• **Exercise aim**: Once every line containing "好像冥冥中自有定数" has been counted, report the total for the data and nothing else.

-*-*-

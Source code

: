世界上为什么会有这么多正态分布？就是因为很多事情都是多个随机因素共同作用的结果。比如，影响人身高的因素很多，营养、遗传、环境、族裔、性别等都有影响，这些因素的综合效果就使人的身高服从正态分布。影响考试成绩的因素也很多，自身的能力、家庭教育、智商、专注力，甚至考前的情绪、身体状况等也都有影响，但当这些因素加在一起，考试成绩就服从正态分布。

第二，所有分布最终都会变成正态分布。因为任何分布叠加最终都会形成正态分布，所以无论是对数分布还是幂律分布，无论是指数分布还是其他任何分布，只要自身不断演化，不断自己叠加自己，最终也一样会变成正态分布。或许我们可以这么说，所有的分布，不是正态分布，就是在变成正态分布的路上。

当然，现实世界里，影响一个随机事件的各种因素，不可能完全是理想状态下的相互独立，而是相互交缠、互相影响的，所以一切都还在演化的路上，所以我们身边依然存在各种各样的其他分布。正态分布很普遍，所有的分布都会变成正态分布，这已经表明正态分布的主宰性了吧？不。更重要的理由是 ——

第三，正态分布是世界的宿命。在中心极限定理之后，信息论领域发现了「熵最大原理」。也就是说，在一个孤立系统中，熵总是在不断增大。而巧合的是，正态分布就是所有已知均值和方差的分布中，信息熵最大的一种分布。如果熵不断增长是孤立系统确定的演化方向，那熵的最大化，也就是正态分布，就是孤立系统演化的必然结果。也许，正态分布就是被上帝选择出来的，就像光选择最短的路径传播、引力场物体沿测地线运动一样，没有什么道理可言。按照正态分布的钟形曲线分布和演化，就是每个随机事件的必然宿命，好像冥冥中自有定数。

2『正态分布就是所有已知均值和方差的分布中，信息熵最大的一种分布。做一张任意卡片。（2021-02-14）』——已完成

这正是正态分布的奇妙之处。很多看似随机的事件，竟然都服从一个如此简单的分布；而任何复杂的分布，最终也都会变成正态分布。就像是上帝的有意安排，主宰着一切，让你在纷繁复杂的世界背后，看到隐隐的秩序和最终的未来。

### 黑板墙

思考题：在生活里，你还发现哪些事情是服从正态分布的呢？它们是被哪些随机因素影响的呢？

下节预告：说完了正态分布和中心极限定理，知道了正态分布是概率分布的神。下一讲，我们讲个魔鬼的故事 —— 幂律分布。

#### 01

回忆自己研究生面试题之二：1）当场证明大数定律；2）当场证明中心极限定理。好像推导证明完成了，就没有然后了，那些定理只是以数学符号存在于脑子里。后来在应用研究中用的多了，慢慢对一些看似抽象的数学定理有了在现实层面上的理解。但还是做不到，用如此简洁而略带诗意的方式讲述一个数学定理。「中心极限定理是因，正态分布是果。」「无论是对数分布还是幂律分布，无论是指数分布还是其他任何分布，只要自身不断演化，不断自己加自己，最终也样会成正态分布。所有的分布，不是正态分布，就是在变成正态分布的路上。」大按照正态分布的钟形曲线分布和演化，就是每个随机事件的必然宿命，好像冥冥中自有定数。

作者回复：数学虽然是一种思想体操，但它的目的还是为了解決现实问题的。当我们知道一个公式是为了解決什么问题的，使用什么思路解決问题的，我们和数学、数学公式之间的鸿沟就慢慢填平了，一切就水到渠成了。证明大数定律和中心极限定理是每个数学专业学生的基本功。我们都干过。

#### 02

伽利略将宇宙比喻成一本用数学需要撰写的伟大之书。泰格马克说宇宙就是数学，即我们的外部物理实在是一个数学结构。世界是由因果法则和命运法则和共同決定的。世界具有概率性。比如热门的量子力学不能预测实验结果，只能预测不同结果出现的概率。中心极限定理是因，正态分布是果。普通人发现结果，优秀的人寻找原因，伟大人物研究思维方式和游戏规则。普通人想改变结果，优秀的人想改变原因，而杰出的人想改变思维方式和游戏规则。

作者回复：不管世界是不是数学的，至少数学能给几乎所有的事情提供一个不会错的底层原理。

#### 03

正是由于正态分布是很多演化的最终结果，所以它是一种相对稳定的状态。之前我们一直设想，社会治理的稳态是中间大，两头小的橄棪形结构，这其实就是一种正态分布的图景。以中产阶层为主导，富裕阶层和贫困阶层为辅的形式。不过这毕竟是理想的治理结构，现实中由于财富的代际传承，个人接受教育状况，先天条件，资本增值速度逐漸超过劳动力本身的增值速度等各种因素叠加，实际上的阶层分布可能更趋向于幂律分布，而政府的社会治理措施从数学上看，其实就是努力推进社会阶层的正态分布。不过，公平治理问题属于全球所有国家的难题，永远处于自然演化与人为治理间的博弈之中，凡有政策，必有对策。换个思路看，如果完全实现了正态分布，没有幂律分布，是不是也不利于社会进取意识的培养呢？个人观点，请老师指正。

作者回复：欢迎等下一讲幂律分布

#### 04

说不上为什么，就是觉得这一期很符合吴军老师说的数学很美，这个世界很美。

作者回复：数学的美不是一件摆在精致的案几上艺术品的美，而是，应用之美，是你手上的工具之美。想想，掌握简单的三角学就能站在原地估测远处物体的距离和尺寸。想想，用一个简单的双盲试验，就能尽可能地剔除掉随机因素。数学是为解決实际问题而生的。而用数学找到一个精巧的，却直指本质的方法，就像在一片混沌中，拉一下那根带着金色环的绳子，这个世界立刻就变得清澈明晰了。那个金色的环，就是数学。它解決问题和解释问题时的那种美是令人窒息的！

-*-*-

• **Result of this exercise**: 2